Ruling in a lawsuit filed by Republicans in the House of Representatives, a federal judge has ruled that the subsidies, known as cost-sharing reduction payments, were never authorized by Congress, but the judge has allowed the payments to continue while the case is on appeal.
President Donald Trump has said he might stop the payments. His administration hasn’t said whether it plans to continue pursuing the appeal.
“The most important assumption is that we are assuming that the CSR [cost-sharing reduction] will be paid, otherwise our rates are not adequate and we will need to revise our filing,” Arkansas Blue Cross and Blue Shield said in its rate filing, emphasizing the statement in bold lettering.
The company did appear to factor in an increase in medical costs “due to the removal of the individual mandate,” although the size of the increase was redacted from the public version of the filing.
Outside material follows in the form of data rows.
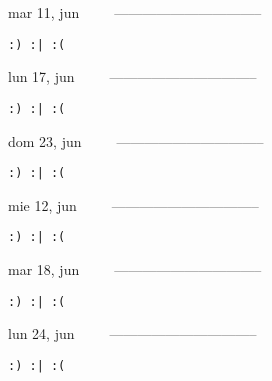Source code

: \documentclass[letterpaper,10pt]{article}
\begin{document}
\begin{multicols}{3}
{mar 11, jun\ \ \ \ \ --------------------------------}
\begin{flushright}\begin{small}\texttt{:) :| :(}\end{small}\end{flushright}
\vfill
{lun 17, jun\ \ \ \ \ --------------------------------}
\begin{flushright}\begin{small}\texttt{:) :| :(}\end{small}\end{flushright}\par
\vfill
{dom 23, jun\ \ \ \ \ --------------------------------}
\begin{flushright}\begin{small}\texttt{:) :| :(}\end{small}\end{flushright}\par
\vfill
\end{multicols}
\vspace{1.05cm}

\begin{multicols}{3}
{mie 12, jun\ \ \ \ \ --------------------------------}
\begin{flushright}\begin{small}\texttt{:) :| :(}\end{small}\end{flushright}
\vfill
{mar 18, jun\ \ \ \ \ --------------------------------}
\begin{flushright}\begin{small}\texttt{:) :| :(}\end{small}\end{flushright}\par
\vfill
{lun 24, jun\ \ \ \ \ --------------------------------}
\begin{flushright}\begin{small}\texttt{:) :| :(}\end{small}\end{flushright}\par
\vfill
\end{multicols}
\vspace{1.05cm}
\end{document}
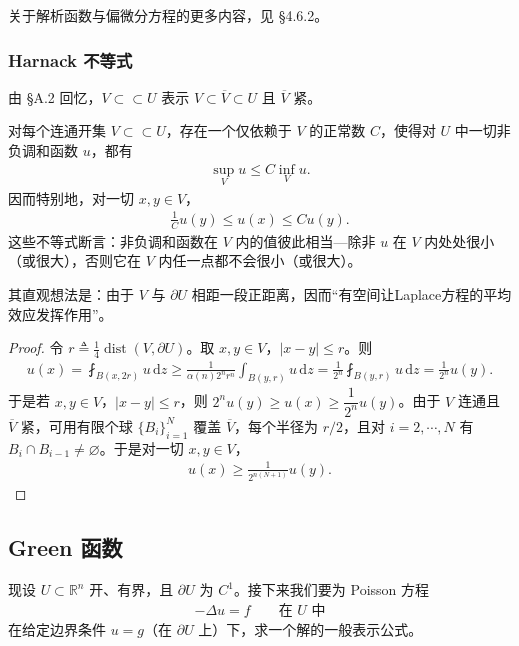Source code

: \documentclass[../../main.tex]{subfiles}
\begin{document}
关于解析函数与偏微分方程的更多内容，见 \S4.6.2。

\subsubsection{Harnack 不等式}

由 \S A.2 回忆，$V\subset\!\subset U$ 表示 $V\subset\overline{V}\subset U$ 且 $\overline{V}$ 紧。

\begin{theorem}\label{theorem:ch02-harnack}对每个连通开集 $V\subset\!\subset U$，存在一个仅依赖于 $V$ 的正常数 $C$，使得对 $U$ 中一切非负调和函数 $u$，都有
\begin{align*}
\sup_V u\leqslant C\inf_V u.
\end{align*}
因而特别地，对一切 $x,y\in V$，
\begin{align*}
\frac{1}{C}u(y)\leqslant u(x)\leqslant C u(y).
\end{align*}
这些不等式断言：非负调和函数在 $V$ 内的值彼此相当---除非 $u$ 在 $V$ 内处处很小（或很大），否则它在 $V$ 内任一点都不会很小（或很大）。

其直观想法是：由于 $V$ 与 $\partial U$ 相距一段正距离，因而``有空间让Laplace方程的平均效应发挥作用''。
\end{theorem}

\begin{proof}
令 $r\triangleq\frac{1}{4}\operatorname{dist}(V,\partial U)$。取 $x,y\in V$，$|x-y|\leqslant r$。则
\begin{align*}
u(x)=\fint_{B(x,2r)}u\,\mathrm{d}z\geqslant\frac{1}{\alpha(n)2^n r^n}\int_{B(y,r)}u\,\mathrm{d}z
=\frac{1}{2^n}\fint_{B(y,r)}u\,\mathrm{d}z=\frac{1}{2^n}u(y).
\end{align*}
于是若 $x,y\in V$，$|x-y|\leqslant r$，则 $2^n u(y)\geqslant u(x)\geqslant\dfrac{1}{2^n}u(y)$。由于 $V$ 连通且 $\overline{V}$ 紧，可用有限个球 $\{B_i\}_{i=1}^N$ 覆盖 $\overline{V}$，每个半径为 $r/2$，且对 $i=2,\cdots,N$ 有 $B_i\cap B_{i-1}\neq\varnothing$。于是对一切 $x,y\in V$，
\begin{align*}
u(x)\geqslant\frac{1}{2^{n(N+1)}}u(y).
\end{align*}
\end{proof}

\subsection{Green 函数}\label{subsection:ch02-green}

现设 $U\subset\mathbb{R}^n$ 开、有界，且 $\partial U$ 为 $C^1$。接下来我们要为 Poisson 方程
\begin{align*}
-\Delta u=f \qquad \text{在 }U\text{ 中}
\end{align*}
在给定边界条件 $u=g$（在 $\partial U$ 上）下，求一个解的一般表示公式。
\end{document}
To enforce the mandate, the Affordable Care Act calls for most people who go without coverage to pay a penalty of 2.5 percent of their income above the tax filing threshold. Last year, the threshold was $10,350 for an individual or $20,700 for a married couple filing a joint tax return.
In response to a Jan. 20 executive order by Trump, the Internal Revenue Service said it would not reject federal tax returns that do not contain information about whether the taxpayer had health coverage in 2016. The agency said, however, that it will continue to enforce the mandate and that taxpayers who omit information “may receive follow-up questions and correspondence at a future date.”
With most or all of QualChoice’s individual-market premiums covered by Medicaid under Arkansas Works, Stock said, most of the customers in those plans don’t need the additional incentive to sign up.
“The impact of the penalty on them is really kind of moot,” Stock said.